0

I have a number of CSVs, I need to add a new column to them with values obtained by making calls to Google's Perspective API using the text inside them. What I have is a function,

process_perspective(slice1, slice2, api)

that takes in input a subset of CSVs from my directory (the subset is selected by using the slice1 and slice2 arguments), and, iteratively for each CSV, it queries the API, adds a new column with the values obtained, and saves the resulting CSV in another directory.

To speed up the process, I came up with this other piece of code:

slices = (
(0, 100, api1),
(100, 200, api1),
(200, 300, api2),
(300, 400, api2))

def runner():
    with ThreadPoolExecutor(max_workers=4) as executor:
        for (slice1, slice2, api) in slices:
            executor.submit(process_perspective, slice1, slice2, api)

which runs the previous function on different threads. This does speed up the process a bit, but I was wondering, since I'm also modifying and writing the CSVs, and not only making the API calls, if I could benefit from using multiprocessing instead of multithreading as I've been doing.

Another possible solution I had in mind was to split the CSVs into different chunks, letting each thread make the calls for a chunk of the CSVs, assemble the results at the end, and saving the new CSV, but I don't know if that makes more sense or not: what do you think?

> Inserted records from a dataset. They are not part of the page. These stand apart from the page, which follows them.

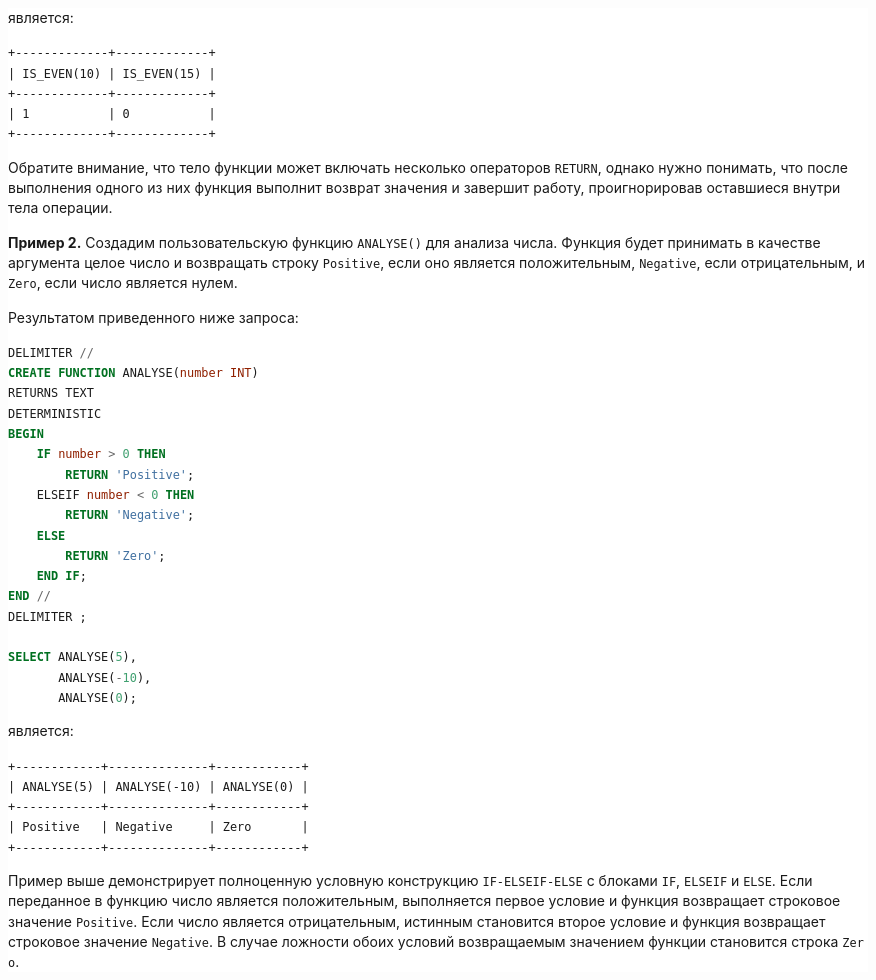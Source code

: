 является: 

```
+-------------+-------------+
| IS_EVEN(10) | IS_EVEN(15) |
+-------------+-------------+
| 1           | 0           |
+-------------+-------------+
```

Обратите внимание, что тело функции может включать несколько операторов `RETURN`, однако нужно понимать, что после выполнения одного из них функция выполнит возврат значения и завершит работу, проигнорировав оставшиеся внутри тела операции.

**Пример 2.** Создадим пользовательскую функцию `ANALYSE()` для анализа числа. Функция будет принимать в качестве аргумента целое число и возвращать строку `Positive`, если оно является положительным, `Negative`, если отрицательным, и `Zero`, если число является нулем.

Результатом приведенного ниже запроса:

```sql
DELIMITER //
CREATE FUNCTION ANALYSE(number INT)
RETURNS TEXT
DETERMINISTIC
BEGIN
    IF number > 0 THEN
        RETURN 'Positive';
    ELSEIF number < 0 THEN
        RETURN 'Negative';
    ELSE
        RETURN 'Zero';
    END IF;
END //
DELIMITER ;

SELECT ANALYSE(5),
       ANALYSE(-10),
       ANALYSE(0);
```

является:

```
+------------+--------------+------------+
| ANALYSE(5) | ANALYSE(-10) | ANALYSE(0) |
+------------+--------------+------------+
| Positive   | Negative     | Zero       |
+------------+--------------+------------+
```

Пример выше демонстрирует полноценную условную конструкцию `IF-ELSEIF-ELSE` с блоками `IF`, `ELSEIF` и `ELSE`. Если переданное в функцию число является положительным, выполняется первое условие и функция возвращает строковое значение `Positive`. Если число является отрицательным, истинным становится второе условие и функция возвращает строковое значение `Negative`. В случае ложности обоих условий возвращаемым значением функции становится строка `Zero`.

Thank you in advance to everyone and have a good day!

norberto
  • 15
  • 4
  • Try it out and compare, this is the best way to answer your question. My instinct says that performance will be better using processes rather than threads. My experience says that the ideal structure is to separate the task into two subtasks: API calls with threads, CSV manipulation with processes. – Michael Ruth May 02 '23 at 15:54
  • @MichaelRuth thank you Micheal, I'll try separate the task the way you suggested and I'll report back – norberto May 02 '23 at 15:56
  • 1
    Try just using processes first, it's really easy and may get you the performance you desire for very little effort. Just replace `ThreadPoolExecutor(max_workers=4)` with `ProcessPoolExecutor(max_workers=os.cpu_count()-1)`. Also take a look at the answers and discussion regarding https://stackoverflow.com/q/27455155/4583620. – Michael Ruth May 02 '23 at 16:00
  • 1
    It really depends on whether `process_perspective()` is IO-bound (disk read/writes & API calls) or CPU-bound. You can also get more precise control of resource utilization by breaking up `process_perspective()` to pool together similar operations of all the calls, e.g. all the disk reads, all the API calls, all the computation, and all the disk writes. – Kache May 02 '23 at 16:34
  • @MichaelRuth thank you again, by using multiprocessing I roughly doubled my performances, I'll try to see if I can optimize it even more by separating the task in two. – norberto May 02 '23 at 16:48
  • @Kache I would have thought it was IO-bound, but since I get better performances by using multiprocessing I'm not that sure about it anymore. Also thank you for the input, I'll see if I can optimize it even more – norberto May 02 '23 at 16:52
  • Multi processing is efficient when you have several CPUs. Else, it's slower than Multi thread. You can also have several processes, 1 per CPU, each one having Multi thread (to preform processing while your CPU wait for the API call answer). About the CSV file, you can manage the access to a single file with a mutex (but hard to manage in Python), or prefer separate files, and merge them at the end. – guillaume blaquiere May 02 '23 at 18:47

0 Answers0